======== EXCERPTED DATA ========

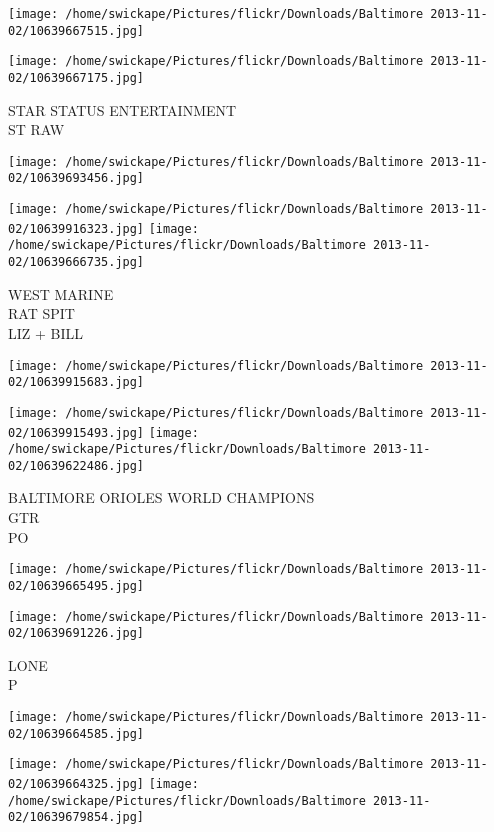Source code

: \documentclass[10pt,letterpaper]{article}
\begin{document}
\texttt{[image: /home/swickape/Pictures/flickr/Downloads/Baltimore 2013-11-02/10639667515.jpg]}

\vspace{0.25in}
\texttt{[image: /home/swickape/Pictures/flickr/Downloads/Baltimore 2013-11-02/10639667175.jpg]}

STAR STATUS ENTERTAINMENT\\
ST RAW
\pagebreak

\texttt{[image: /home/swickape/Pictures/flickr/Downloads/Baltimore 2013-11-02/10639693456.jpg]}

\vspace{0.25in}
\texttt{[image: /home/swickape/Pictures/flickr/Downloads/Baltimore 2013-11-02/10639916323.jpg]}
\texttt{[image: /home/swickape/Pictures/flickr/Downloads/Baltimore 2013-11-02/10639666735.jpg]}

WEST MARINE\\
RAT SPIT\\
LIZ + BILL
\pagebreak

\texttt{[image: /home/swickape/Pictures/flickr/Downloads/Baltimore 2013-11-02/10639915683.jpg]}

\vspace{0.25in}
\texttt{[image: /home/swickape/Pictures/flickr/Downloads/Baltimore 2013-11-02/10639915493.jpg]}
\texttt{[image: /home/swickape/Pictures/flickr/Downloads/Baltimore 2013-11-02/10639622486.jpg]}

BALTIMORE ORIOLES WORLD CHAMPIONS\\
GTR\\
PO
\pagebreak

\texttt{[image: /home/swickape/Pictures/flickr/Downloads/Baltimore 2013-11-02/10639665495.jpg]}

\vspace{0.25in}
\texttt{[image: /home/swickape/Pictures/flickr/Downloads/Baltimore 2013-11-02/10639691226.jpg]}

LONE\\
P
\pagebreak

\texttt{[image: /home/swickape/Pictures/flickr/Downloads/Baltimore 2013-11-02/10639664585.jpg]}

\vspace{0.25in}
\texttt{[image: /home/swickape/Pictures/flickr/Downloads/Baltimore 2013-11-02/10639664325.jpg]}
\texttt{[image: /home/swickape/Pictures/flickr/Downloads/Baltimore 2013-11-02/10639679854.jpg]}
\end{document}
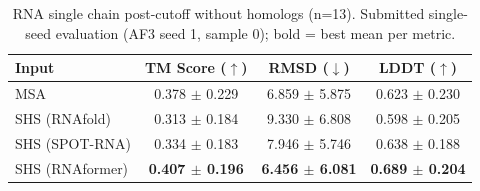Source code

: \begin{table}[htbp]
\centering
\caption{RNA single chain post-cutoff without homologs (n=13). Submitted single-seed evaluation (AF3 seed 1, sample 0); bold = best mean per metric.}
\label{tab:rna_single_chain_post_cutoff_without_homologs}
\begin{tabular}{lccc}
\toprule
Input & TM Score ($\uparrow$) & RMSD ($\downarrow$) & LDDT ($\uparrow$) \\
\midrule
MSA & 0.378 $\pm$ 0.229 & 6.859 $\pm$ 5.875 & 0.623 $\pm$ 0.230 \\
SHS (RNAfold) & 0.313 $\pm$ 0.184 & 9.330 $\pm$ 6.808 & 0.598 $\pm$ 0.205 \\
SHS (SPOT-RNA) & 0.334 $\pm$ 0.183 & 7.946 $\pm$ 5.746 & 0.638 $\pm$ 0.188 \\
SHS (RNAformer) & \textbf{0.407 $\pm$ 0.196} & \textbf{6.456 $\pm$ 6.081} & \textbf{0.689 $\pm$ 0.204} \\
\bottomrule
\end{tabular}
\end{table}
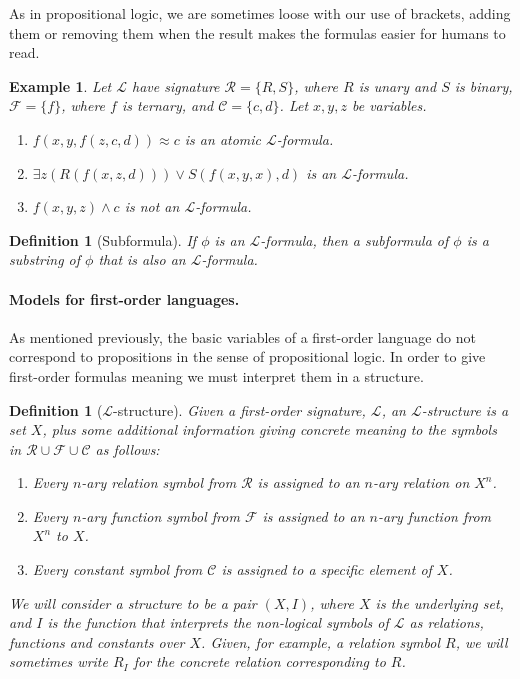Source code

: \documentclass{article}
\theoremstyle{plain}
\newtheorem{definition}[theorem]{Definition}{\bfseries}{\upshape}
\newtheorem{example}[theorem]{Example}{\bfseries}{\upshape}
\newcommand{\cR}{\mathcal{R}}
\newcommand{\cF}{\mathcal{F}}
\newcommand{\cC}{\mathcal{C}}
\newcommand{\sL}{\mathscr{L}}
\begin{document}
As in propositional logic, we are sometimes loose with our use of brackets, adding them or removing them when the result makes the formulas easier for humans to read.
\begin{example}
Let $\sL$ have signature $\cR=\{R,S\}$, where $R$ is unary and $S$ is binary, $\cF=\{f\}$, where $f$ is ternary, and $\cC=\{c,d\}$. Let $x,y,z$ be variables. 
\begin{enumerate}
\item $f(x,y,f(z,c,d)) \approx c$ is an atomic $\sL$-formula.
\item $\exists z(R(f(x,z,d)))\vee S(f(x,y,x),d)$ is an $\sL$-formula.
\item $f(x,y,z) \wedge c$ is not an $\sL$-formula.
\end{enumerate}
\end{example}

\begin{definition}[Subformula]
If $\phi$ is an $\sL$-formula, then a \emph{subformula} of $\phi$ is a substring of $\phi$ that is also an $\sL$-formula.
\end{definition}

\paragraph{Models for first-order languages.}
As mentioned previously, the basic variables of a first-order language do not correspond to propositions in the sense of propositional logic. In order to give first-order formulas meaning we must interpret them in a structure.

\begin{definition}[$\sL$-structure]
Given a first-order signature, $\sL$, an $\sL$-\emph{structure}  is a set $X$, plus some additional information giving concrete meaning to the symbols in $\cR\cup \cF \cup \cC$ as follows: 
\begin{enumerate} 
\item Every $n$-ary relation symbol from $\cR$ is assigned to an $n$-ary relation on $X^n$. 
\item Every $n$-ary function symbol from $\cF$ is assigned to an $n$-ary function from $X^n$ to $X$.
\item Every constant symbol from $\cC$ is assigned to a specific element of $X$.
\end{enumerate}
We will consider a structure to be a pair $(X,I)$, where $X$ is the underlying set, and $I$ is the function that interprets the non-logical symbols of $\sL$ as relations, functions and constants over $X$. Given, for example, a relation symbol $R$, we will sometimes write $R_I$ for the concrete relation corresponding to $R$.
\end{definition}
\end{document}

========

With the images omitted, return the full material exactly.

ANSWER TO THE PROBLEM:
Source code

: \documentclass[10pt,letterpaper]{article}
\begin{document}
\texttt{[image: /home/swickape/Pictures/flickr/Downloads/Baltimore 2013-11-02/10639667515.jpg]}

\vspace{0.25in}
\texttt{[image: /home/swickape/Pictures/flickr/Downloads/Baltimore 2013-11-02/10639667175.jpg]}

STAR STATUS ENTERTAINMENT\\
ST RAW
\pagebreak

\texttt{[image: /home/swickape/Pictures/flickr/Downloads/Baltimore 2013-11-02/10639693456.jpg]}

\vspace{0.25in}
\texttt{[image: /home/swickape/Pictures/flickr/Downloads/Baltimore 2013-11-02/10639916323.jpg]}
\texttt{[image: /home/swickape/Pictures/flickr/Downloads/Baltimore 2013-11-02/10639666735.jpg]}

WEST MARINE\\
RAT SPIT\\
LIZ + BILL
\pagebreak

\texttt{[image: /home/swickape/Pictures/flickr/Downloads/Baltimore 2013-11-02/10639915683.jpg]}

\vspace{0.25in}
\texttt{[image: /home/swickape/Pictures/flickr/Downloads/Baltimore 2013-11-02/10639915493.jpg]}
\texttt{[image: /home/swickape/Pictures/flickr/Downloads/Baltimore 2013-11-02/10639622486.jpg]}

BALTIMORE ORIOLES WORLD CHAMPIONS\\
GTR\\
PO
\pagebreak

\texttt{[image: /home/swickape/Pictures/flickr/Downloads/Baltimore 2013-11-02/10639665495.jpg]}

\vspace{0.25in}
\texttt{[image: /home/swickape/Pictures/flickr/Downloads/Baltimore 2013-11-02/10639691226.jpg]}

LONE\\
P
\pagebreak

\texttt{[image: /home/swickape/Pictures/flickr/Downloads/Baltimore 2013-11-02/10639664585.jpg]}

\vspace{0.25in}
\texttt{[image: /home/swickape/Pictures/flickr/Downloads/Baltimore 2013-11-02/10639664325.jpg]}
\texttt{[image: /home/swickape/Pictures/flickr/Downloads/Baltimore 2013-11-02/10639679854.jpg]}
\end{document}
Source code

: \begin{table}[htbp]
\centering
\caption{RNA single chain post-cutoff without homologs (n=13). Submitted single-seed evaluation (AF3 seed 1, sample 0); bold = best mean per metric.}
\label{tab:rna_single_chain_post_cutoff_without_homologs}
\begin{tabular}{lccc}
\toprule
Input & TM Score ($\uparrow$) & RMSD ($\downarrow$) & LDDT ($\uparrow$) \\
\midrule
MSA & 0.378 $\pm$ 0.229 & 6.859 $\pm$ 5.875 & 0.623 $\pm$ 0.230 \\
SHS (RNAfold) & 0.313 $\pm$ 0.184 & 9.330 $\pm$ 6.808 & 0.598 $\pm$ 0.205 \\
SHS (SPOT-RNA) & 0.334 $\pm$ 0.183 & 7.946 $\pm$ 5.746 & 0.638 $\pm$ 0.188 \\
SHS (RNAformer) & \textbf{0.407 $\pm$ 0.196} & \textbf{6.456 $\pm$ 6.081} & \textbf{0.689 $\pm$ 0.204} \\
\bottomrule
\end{tabular}
\end{table}
Source code

: \documentclass{article}
\theoremstyle{plain}
\newtheorem{definition}[theorem]{Definition}{\bfseries}{\upshape}
\newtheorem{example}[theorem]{Example}{\bfseries}{\upshape}
\newcommand{\cR}{\mathcal{R}}
\newcommand{\cF}{\mathcal{F}}
\newcommand{\cC}{\mathcal{C}}
\newcommand{\sL}{\mathscr{L}}
\begin{document}
As in propositional logic, we are sometimes loose with our use of brackets, adding them or removing them when the result makes the formulas easier for humans to read.
\begin{example}
Let $\sL$ have signature $\cR=\{R,S\}$, where $R$ is unary and $S$ is binary, $\cF=\{f\}$, where $f$ is ternary, and $\cC=\{c,d\}$. Let $x,y,z$ be variables. 
\begin{enumerate}
\item $f(x,y,f(z,c,d)) \approx c$ is an atomic $\sL$-formula.
\item $\exists z(R(f(x,z,d)))\vee S(f(x,y,x),d)$ is an $\sL$-formula.
\item $f(x,y,z) \wedge c$ is not an $\sL$-formula.
\end{enumerate}
\end{example}

\begin{definition}[Subformula]
If $\phi$ is an $\sL$-formula, then a \emph{subformula} of $\phi$ is a substring of $\phi$ that is also an $\sL$-formula.
\end{definition}

\paragraph{Models for first-order languages.}
As mentioned previously, the basic variables of a first-order language do not correspond to propositions in the sense of propositional logic. In order to give first-order formulas meaning we must interpret them in a structure.

\begin{definition}[$\sL$-structure]
Given a first-order signature, $\sL$, an $\sL$-\emph{structure}  is a set $X$, plus some additional information giving concrete meaning to the symbols in $\cR\cup \cF \cup \cC$ as follows: 
\begin{enumerate} 
\item Every $n$-ary relation symbol from $\cR$ is assigned to an $n$-ary relation on $X^n$. 
\item Every $n$-ary function symbol from $\cF$ is assigned to an $n$-ary function from $X^n$ to $X$.
\item Every constant symbol from $\cC$ is assigned to a specific element of $X$.
\end{enumerate}
We will consider a structure to be a pair $(X,I)$, where $X$ is the underlying set, and $I$ is the function that interprets the non-logical symbols of $\sL$ as relations, functions and constants over $X$. Given, for example, a relation symbol $R$, we will sometimes write $R_I$ for the concrete relation corresponding to $R$.
\end{definition}
\end{document}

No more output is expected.